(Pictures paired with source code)
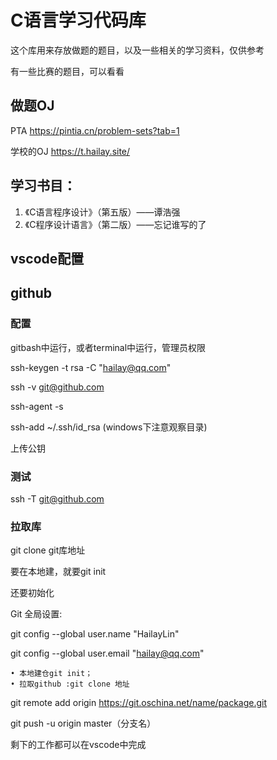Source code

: # C语言学习代码库
这个库用来存放做题的题目，以及一些相关的学习资料，仅供参考

有一些比赛的题目，可以看看

## 做题OJ
PTA https://pintia.cn/problem-sets?tab=1

学校的OJ https://t.hailay.site/

## 学习书目：
1. 《C语言程序设计》（第五版）——谭浩强
2. 《C程序设计语言》（第二版）——忘记谁写的了

## vscode配置

## github

### 配置
gitbash中运行，或者terminal中运行，管理员权限

ssh-keygen -t rsa -C "hailay@qq.com"

ssh -v git@github.com

ssh-agent -s

ssh-add ~/.ssh/id_rsa (windows下注意观察目录)

上传公钥

### 测试
ssh -T git@github.com


### 拉取库
git clone git库地址

要在本地建，就要git init


还要初始化


Git 全局设置:

git config --global user.name "HailayLin" 

git config --global user.email "hailay@qq.com"

	• 本地建仓git init；
	• 拉取github :git clone 地址
    
git remote add origin https://git.oschina.net/name/package.git

git push -u origin master（分支名）
                                                                                                                                            
剩下的工作都可以在vscode中完成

* [Task directions]: Show the lines of the data that hold the word "user".

* [Result]:
git config --global user.name "HailayLin" 
git config --global user.email "hailay@qq.com"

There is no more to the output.